Accidentally or by design, the gospels for the
first two Sundays in Lent commemorate the two peak moments in the earthly
experience of God Incarnate—the Passion always excepted. The Temptation and the
Transfiguration are a pair of companion pictures. On both occasions, the veil
which parts the natural from the supernatural is lifted; on both occasions (if
we will allow the evangelists to tell their own story) a demonstration was made,
not so much for our Lord's sake as for the sake of those who shared his
solitude. In order that the devil might test the strength of this new
Champion's armor, our Lord would be seen at his most human, accessible though
not attentive to suggestions of evil. In order that the chief apostles might be
fortified against the scandal of the Cross, our Lord would be seen in a
humanity so glorified that divinity shone through.

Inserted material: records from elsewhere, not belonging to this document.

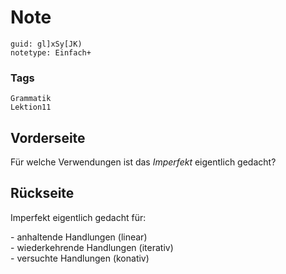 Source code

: # Note
```
guid: gl]xSy[JK)
notetype: Einfach+
```

### Tags
```
Grammatik
Lektion11
```

## Vorderseite
Für welche Verwendungen ist das<i> Imperfekt</i> eigentlich gedacht?

## Rückseite
Imperfekt eigentlich gedacht für:<div>- anhaltende Handlungen (linear) </div><div>- wiederkehrende Handlungen (iterativ) </div><div>- versuchte Handlungen (konativ)</div>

And in either case, the manifestation was
transitory. The devil left him for a season—there was to be no other open trial
of his constancy till Gethsemane. They saw no man any more—the vision had faded
into the less dazzling sunlight. Christ would be the pattern of the Christian
life, so far as that was possible, in the experiences he underwent. For him, as
for his servants, there should be an alternation; now he would be dragged down,
now he would be lifted up, in man's fashion, to prove that he was really
man.
For many, perhaps for most, of those who have been
conformed, right through, to his likeness, there has been a long apprenticeship
of discouragement, when they were assaulted by temptations not felt, or not
felt as temptations, by us others. It seemed as if it would last, but did not
last, for a lifetime. Afterwards, they were admitted to a sense of the Divine
presence, even more beyond our compass. Yet this, too, was transitory; it is
good for us to be here. Yes, but not indefinitely; there must be a return to
the multitudes and to the plain. Light and darkness, bless ye the Lord.